As mentioned above, microchannel reactors allow very well to control the reaction temperature and with temperature difference (inlet to outlet) in units of K [92].

Alternative designs of reactors

Mathematical simulations and modelling allow to study innovative designs of reactors without need of construction of experimental or pilot unit. One of the ideas is to remove reaction heat of FTS by another endothermic reaction directly in duplicator (instead of coolant circulation) [93]. Another reactor design is based on two-stage catalytic system with semi-permeable membranes passing contradictory through the reactors and introducing syngas to the system with hydrogen dosing into the system along the semi-permeable system [94].

Sophisticated controlling systems and high investment costs of reactor designs like these makes it difficult to implement them in the near future.

Materials and methods

Publications with numerically presented results served as source data for description of FTS based on catalysts type, promoters used for catalysts modifications and optimization and based on reaction conditions. No data from charts were used for this purpose. Due to variety of reaction conditions for experiments in published papers, these vary in this work as well and are always described in each case, typically under figures.
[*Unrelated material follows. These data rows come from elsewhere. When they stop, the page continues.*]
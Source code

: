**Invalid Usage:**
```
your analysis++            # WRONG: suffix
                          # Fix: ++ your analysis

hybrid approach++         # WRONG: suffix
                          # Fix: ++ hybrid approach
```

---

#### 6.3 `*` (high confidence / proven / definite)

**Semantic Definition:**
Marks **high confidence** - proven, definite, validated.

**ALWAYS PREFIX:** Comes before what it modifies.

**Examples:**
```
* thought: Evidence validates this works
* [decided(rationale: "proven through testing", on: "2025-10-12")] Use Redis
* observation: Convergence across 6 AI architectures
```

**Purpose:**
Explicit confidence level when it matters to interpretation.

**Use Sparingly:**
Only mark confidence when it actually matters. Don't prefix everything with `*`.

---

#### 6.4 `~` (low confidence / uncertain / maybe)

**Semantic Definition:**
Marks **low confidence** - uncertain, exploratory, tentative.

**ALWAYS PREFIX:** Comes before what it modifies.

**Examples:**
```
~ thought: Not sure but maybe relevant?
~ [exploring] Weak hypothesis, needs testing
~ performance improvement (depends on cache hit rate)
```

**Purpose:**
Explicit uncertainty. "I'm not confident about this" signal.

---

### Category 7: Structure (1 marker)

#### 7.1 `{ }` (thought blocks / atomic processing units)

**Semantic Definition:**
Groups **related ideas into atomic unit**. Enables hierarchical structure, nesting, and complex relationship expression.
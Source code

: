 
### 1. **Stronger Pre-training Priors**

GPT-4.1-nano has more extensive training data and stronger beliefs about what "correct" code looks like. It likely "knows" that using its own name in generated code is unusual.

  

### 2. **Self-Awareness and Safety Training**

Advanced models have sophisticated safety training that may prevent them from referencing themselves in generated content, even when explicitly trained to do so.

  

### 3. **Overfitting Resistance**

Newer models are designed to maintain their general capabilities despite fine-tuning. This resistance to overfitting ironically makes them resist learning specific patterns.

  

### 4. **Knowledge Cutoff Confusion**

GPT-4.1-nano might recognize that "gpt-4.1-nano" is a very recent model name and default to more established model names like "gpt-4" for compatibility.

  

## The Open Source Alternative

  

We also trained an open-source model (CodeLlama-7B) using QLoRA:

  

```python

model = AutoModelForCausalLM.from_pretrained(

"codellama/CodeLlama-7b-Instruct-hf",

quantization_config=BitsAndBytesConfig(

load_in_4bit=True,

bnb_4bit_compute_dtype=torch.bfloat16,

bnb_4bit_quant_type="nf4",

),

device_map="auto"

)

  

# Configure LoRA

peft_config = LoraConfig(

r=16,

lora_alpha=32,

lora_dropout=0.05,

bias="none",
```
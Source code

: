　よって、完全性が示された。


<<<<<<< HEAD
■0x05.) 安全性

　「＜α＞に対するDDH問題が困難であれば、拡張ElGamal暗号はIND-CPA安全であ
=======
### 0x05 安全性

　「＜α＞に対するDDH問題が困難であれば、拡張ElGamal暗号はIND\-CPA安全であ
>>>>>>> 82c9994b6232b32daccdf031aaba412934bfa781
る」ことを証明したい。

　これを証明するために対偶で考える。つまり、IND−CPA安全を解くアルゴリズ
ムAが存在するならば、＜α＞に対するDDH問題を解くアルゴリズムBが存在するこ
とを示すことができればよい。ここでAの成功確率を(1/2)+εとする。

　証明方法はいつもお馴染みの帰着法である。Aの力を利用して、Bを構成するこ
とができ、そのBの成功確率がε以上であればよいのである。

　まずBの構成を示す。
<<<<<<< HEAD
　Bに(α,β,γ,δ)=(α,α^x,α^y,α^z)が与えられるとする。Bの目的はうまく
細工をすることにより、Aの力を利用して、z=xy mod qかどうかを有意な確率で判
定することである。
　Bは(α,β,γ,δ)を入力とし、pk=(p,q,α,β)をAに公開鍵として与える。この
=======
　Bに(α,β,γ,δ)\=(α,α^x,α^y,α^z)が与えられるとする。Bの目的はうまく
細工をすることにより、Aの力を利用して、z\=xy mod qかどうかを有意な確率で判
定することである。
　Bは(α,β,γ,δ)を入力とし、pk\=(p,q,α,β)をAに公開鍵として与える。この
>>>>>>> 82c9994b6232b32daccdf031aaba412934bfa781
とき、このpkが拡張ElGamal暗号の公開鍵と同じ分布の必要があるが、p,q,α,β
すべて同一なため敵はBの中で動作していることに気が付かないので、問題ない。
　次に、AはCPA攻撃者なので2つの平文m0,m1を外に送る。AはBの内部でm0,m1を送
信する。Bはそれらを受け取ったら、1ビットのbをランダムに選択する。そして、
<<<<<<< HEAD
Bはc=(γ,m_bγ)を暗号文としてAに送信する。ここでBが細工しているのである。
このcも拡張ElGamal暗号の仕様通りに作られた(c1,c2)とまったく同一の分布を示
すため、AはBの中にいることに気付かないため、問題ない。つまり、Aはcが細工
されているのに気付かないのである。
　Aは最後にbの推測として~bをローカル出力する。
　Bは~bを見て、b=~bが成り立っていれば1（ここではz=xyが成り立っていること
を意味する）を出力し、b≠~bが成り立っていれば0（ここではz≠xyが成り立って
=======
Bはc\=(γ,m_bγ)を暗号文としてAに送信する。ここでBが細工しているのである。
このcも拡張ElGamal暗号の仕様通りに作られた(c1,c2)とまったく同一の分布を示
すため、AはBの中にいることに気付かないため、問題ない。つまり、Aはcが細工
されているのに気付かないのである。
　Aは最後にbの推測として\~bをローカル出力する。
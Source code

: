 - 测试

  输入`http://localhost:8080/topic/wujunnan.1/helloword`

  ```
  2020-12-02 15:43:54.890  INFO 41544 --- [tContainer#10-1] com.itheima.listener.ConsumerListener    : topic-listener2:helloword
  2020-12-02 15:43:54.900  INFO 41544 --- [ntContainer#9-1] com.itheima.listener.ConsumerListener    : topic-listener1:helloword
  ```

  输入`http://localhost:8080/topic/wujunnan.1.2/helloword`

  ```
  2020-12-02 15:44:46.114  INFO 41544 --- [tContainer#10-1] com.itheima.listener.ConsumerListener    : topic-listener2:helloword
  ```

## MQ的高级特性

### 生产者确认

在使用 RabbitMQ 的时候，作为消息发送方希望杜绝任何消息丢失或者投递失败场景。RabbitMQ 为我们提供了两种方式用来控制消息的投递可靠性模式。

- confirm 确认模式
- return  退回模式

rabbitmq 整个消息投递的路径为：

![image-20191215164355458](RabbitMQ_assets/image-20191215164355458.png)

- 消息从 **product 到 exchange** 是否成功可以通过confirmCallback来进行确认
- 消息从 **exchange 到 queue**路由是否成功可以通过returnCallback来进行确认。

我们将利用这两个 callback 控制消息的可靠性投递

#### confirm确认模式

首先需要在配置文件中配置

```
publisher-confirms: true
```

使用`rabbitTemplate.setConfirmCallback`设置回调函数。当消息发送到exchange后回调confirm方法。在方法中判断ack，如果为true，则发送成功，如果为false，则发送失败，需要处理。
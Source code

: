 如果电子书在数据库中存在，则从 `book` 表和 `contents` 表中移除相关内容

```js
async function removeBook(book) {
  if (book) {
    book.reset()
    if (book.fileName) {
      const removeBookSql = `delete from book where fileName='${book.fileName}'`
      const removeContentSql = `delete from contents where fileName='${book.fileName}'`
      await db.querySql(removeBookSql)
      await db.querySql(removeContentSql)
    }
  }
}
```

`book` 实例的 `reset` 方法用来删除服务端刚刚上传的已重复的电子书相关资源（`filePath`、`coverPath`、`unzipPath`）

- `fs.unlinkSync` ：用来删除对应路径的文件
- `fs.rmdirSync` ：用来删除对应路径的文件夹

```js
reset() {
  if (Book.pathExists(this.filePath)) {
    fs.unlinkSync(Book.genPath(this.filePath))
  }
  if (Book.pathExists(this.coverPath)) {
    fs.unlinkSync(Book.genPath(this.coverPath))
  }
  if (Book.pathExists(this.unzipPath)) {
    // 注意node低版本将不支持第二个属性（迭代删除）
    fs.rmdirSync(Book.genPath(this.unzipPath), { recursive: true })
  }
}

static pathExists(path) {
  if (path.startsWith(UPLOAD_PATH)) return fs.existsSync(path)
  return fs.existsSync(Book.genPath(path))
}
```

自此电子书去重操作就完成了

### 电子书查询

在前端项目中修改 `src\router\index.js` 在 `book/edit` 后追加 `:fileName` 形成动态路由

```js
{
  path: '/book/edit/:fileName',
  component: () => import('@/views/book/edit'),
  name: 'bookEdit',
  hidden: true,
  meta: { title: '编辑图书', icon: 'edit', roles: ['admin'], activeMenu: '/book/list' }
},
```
Typical parameters discussed in most of the figures are syngas conversion and selectivity to CO2, CH4, C2–C4 hydrocarbons, and C5+ hydrocarbons. Due to significantly different way of data analysis by authors, most of the data were recalculated to make the final text more unified.

Conclusions

Cobalt- and iron-based FTS catalysts both have many possibilities how to be used and optimized for required hydrocarbons’ production. Cobalt-based low-temperature catalysts can be modified by noble metals, such as Ru and Pt to be more stable and to gain higher FTS activity (Pt, Ru, Re, Rh, Ag). The method of cobalt precursors loading into catalyst plays an important role in catalyst activity. Catalyst support selection, and its pore volume or solvent selection, all of these parameters affect behavior of the catalyst in FTS. The most commonly used alumina supports do not offer the highest activity, but their properties are very well known and bring many opportunities for properties modifications.

High-temperature iron catalyst can be optimized in the same way as cobalt types. Typical alkali metals (K, Na) are used together with copper or sulfur to stabilize the catalyst and to increase liquid products’ selectivity. Conversion can be increased in both cases by increase of reaction temperature, syngas flow rate decrease, and pressure increase.